**EXERCISE DETAILS:** In the records below, begin at the line that has "## 0.20.1 2019 Sep 28" and stop after the line that has "the git repo)"; quote those lines verbatim and nothing more.

**SOURCE DATA:**

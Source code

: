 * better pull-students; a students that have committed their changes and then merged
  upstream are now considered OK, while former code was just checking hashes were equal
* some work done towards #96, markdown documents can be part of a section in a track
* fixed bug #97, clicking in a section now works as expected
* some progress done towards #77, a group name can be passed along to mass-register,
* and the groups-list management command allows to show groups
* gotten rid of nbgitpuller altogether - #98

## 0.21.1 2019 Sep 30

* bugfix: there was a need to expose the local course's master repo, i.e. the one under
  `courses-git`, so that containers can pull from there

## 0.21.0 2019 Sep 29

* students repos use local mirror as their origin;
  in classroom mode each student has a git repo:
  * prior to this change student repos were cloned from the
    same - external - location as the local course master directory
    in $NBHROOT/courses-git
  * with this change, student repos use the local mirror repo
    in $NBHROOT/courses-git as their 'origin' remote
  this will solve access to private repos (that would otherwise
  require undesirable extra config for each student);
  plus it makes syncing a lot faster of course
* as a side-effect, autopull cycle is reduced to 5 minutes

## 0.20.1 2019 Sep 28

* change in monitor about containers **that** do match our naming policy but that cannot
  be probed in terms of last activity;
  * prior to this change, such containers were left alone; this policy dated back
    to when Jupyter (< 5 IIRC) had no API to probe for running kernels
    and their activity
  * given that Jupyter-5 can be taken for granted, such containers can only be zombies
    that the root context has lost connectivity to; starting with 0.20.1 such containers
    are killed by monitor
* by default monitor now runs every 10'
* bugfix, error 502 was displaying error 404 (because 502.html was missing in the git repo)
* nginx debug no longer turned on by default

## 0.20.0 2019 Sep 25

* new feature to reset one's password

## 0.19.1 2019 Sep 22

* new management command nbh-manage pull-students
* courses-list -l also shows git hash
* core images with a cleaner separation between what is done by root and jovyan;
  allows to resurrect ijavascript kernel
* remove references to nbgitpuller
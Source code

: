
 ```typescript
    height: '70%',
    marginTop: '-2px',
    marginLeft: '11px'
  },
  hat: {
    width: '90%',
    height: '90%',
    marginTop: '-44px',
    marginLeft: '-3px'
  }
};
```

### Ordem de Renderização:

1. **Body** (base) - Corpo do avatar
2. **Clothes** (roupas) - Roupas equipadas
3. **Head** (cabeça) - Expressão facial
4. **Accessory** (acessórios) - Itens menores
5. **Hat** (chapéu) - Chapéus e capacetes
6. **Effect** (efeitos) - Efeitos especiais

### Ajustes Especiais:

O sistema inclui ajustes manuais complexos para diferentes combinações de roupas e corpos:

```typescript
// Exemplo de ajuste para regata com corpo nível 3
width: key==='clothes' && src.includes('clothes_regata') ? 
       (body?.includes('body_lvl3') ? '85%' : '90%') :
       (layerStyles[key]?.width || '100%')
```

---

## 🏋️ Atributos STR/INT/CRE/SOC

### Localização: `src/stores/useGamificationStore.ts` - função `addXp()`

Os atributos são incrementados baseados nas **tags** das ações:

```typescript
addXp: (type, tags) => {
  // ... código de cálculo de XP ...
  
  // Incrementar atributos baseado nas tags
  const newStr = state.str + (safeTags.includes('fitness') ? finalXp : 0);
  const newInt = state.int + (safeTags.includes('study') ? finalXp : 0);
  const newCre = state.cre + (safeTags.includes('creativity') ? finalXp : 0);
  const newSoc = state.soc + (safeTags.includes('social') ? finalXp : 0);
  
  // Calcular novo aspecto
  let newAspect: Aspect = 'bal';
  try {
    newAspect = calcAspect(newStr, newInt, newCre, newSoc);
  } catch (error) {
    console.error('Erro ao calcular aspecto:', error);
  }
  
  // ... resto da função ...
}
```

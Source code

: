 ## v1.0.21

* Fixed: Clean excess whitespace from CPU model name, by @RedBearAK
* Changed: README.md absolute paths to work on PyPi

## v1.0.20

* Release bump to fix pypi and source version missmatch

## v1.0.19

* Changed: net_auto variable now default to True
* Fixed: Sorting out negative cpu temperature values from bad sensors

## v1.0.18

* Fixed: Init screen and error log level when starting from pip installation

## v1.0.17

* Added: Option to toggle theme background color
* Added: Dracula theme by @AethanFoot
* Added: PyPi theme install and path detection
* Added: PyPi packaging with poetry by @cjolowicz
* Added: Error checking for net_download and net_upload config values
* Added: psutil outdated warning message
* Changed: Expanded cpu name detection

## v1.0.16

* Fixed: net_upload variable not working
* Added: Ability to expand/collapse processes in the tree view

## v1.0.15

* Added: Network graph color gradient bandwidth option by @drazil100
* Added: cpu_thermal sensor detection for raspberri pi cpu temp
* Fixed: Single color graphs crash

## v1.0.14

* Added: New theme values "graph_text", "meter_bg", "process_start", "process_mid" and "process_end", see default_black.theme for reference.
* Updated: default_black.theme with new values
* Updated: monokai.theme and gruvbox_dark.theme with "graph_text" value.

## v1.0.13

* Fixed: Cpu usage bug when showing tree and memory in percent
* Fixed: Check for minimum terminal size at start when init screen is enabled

**ANSWER FOR THIS EXERCISE:**
## 0.20.1 2019 Sep 28

* change in monitor about containers **that** do match our naming policy but that cannot
  be probed in terms of last activity;
  * prior to this change, such containers were left alone; this policy dated back
    to when Jupyter (< 5 IIRC) had no API to probe for running kernels
    and their activity
  * given that Jupyter-5 can be taken for granted, such containers can only be zombies
    that the root context has lost connectivity to; starting with 0.20.1 such containers
    are killed by monitor
* by default monitor now runs every 10'
* bugfix, error 502 was displaying error 404 (because 502.html was missing in the git repo)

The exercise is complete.